Search the records below for the string "plugin", and report each line that contains it.

═══ Task inputs

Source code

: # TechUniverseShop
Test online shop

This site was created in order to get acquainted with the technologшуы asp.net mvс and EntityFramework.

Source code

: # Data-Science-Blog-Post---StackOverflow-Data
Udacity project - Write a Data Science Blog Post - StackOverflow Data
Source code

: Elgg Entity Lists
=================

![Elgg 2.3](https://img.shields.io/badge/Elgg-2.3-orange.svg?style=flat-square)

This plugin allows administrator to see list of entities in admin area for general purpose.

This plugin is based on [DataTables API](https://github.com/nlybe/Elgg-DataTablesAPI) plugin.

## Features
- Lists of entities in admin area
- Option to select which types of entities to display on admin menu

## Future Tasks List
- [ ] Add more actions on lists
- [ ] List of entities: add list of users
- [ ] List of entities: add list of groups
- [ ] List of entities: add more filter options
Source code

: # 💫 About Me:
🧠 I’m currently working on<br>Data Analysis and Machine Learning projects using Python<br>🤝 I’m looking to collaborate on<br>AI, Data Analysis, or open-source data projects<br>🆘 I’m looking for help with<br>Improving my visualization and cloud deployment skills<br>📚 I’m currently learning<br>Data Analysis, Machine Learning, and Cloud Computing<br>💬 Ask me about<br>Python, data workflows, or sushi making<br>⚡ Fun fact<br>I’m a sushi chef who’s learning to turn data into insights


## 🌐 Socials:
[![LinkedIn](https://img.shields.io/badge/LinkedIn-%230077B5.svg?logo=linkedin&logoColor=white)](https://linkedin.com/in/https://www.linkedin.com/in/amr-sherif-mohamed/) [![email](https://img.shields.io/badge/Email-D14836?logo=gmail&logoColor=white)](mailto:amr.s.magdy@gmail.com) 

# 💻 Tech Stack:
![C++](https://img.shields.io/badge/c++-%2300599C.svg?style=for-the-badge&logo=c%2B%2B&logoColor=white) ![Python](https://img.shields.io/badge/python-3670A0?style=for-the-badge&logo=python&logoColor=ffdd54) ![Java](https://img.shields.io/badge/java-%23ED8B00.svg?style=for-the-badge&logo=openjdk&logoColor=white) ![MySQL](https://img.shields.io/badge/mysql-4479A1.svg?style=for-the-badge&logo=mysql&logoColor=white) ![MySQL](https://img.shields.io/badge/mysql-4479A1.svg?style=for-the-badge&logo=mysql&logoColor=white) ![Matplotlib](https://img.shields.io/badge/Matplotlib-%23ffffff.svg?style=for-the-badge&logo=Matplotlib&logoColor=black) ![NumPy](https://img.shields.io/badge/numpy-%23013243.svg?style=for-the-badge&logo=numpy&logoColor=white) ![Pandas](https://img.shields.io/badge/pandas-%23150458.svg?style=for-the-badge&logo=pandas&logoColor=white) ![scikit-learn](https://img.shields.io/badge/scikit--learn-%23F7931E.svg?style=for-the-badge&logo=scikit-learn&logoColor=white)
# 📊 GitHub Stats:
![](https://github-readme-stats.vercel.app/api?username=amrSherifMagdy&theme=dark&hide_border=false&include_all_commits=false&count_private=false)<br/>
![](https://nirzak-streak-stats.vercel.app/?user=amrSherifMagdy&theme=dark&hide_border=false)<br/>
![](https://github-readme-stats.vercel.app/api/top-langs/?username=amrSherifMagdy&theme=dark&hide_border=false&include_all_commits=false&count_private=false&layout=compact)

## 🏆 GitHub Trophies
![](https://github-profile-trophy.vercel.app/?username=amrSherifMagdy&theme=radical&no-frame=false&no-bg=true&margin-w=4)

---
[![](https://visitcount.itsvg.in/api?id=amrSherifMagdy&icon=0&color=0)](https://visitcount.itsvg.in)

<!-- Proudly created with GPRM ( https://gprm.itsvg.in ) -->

══════
═══ Task inputs

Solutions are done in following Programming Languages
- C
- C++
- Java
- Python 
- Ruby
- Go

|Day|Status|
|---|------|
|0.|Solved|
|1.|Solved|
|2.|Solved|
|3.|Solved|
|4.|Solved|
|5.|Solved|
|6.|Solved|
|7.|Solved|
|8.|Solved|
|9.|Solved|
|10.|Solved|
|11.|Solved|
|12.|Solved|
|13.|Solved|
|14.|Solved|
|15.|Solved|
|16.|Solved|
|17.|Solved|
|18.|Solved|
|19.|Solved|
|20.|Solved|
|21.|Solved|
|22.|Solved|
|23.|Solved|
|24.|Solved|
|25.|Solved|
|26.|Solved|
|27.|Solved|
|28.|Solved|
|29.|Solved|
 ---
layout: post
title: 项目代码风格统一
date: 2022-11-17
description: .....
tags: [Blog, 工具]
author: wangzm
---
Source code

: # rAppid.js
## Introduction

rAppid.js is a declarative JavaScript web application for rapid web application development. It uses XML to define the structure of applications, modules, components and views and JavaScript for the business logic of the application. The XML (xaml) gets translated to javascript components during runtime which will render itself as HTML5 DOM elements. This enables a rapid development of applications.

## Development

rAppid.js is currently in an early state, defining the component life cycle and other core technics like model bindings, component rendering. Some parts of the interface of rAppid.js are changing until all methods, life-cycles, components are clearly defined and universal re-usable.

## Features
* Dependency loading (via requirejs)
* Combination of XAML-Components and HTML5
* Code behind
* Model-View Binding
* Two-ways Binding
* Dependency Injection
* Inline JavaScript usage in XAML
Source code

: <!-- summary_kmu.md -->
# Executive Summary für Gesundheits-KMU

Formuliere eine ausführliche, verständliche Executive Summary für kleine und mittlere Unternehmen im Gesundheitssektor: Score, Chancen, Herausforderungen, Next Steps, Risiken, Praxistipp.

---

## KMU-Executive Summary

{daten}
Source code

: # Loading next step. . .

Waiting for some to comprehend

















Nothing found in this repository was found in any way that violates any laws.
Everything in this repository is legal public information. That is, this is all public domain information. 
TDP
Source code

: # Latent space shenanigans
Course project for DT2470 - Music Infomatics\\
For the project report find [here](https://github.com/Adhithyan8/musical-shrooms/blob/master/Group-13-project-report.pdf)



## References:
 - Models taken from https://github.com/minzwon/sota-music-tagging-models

══════

_Answer box_
This plugin allows administrator to see list of entities in admin area for general purpose.
This plugin is based on [DataTables API](https://github.com/nlybe/Elgg-DataTablesAPI) plugin.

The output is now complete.